An open rebuke is better than hidden love! Proverbs 27:5
I was talking to one friend recently who made a very pointed criticism of another mutual friend. It was obvious he has a sincere concern about our other friend, but instead of addressing it with him, he decided to mention it to me. Honestly I wondered how many other “friends” with whom he has had this same conversation. I simply told him I thought he should speak with our friend directly about his concerns.
This is such a difficult verse for some people…especially people pleasers…maybe even some pastors…because we are afraid to offend people, but the principle is that we must be willing to help those we love, even when it is uncomfortable.
Proverbs are principles. They aren’t promises from God as much as the are pieces of wisdom from God to help us live life better. The are commands as much as they are guidelines. You can live a very principled life and not be guaranteed success, but in the majority of circumstances, these principles work best. In this specific proverb, you are not guaranteed to be received well when you offer “an open rebuke”, but it is “better than hidden love”. We shouldn’t be constantly looking for flaws in other people and we should look at our own faults first, but when a friend is obviously making bad choices in life that will eventually cause them or others harm, when everyone else is already talking about the issue with everyone except the friend, the loving thing to do is to offer correction.

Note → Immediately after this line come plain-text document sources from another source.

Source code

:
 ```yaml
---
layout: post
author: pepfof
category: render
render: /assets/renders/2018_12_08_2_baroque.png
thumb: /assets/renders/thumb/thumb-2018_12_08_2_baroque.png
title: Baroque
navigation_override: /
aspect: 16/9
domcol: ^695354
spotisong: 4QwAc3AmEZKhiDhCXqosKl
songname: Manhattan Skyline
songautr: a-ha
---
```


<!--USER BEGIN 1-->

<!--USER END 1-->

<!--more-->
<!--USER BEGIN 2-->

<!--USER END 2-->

I believe the principle behind this proverb is simply that if you love someone…truly care for others…then you should be willing to confront the issues you see in their life. Sometimes others can see things in us that we can’t see in ourselves. If a friend or loved one is making bad decisions, as awkward and uncomfortable as it may be, it’s better to bring it to their attention than to ignore it in the name of love. I hear people say, “I don’t want to offend them” or “It’s none of my business”, but the idea here is that if you love someone enough, you’ll be willing to help them realize where they are making mistakes.
Is this tough for you? Do you agree or disagree with my assessment here?
If you are the one who needs rebuking, would you rather hear it from a friend, a stranger, or not at all?
Now the harder question, who in your life needs your “open rebuke” more than they need your “hidden love”?
Help me out with this post by adding your thoughts.